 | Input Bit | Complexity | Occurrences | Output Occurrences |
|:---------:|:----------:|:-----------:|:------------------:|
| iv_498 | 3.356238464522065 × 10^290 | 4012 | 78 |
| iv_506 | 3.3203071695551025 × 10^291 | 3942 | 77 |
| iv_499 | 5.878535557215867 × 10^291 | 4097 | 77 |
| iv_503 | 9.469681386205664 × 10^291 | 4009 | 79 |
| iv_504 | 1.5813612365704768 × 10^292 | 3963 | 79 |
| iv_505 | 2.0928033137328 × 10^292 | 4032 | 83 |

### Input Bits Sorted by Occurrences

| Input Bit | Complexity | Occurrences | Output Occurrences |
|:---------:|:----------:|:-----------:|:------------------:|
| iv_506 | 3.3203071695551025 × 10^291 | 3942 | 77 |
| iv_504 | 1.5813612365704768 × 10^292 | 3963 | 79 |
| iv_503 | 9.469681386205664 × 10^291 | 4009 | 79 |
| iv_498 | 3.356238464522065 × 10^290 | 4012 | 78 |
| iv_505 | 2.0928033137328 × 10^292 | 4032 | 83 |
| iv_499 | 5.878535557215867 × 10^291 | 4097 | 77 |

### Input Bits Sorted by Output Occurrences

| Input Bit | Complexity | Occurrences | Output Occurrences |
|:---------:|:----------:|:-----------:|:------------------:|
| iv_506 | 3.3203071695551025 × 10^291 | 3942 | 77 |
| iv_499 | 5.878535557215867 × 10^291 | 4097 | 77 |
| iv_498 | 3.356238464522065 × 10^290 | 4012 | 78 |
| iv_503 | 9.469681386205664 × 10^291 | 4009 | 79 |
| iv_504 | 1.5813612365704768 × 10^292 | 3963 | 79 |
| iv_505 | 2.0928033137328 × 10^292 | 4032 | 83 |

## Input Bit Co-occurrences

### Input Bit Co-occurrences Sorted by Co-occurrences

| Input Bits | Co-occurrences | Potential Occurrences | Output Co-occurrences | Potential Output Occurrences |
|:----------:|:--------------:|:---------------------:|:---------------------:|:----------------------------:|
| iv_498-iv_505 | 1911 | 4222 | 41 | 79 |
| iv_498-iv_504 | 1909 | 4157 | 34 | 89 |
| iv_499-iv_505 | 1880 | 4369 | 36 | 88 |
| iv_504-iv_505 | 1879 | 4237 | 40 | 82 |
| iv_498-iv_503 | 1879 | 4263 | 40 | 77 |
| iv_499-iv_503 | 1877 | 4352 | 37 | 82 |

**Problem to solve:** Every line containing the word "Sorted" must be copied from the material above.

**Exercise solution:**
### Input Bits Sorted by Occurrences
### Input Bits Sorted by Output Occurrences
### Input Bit Co-occurrences Sorted by Co-occurrences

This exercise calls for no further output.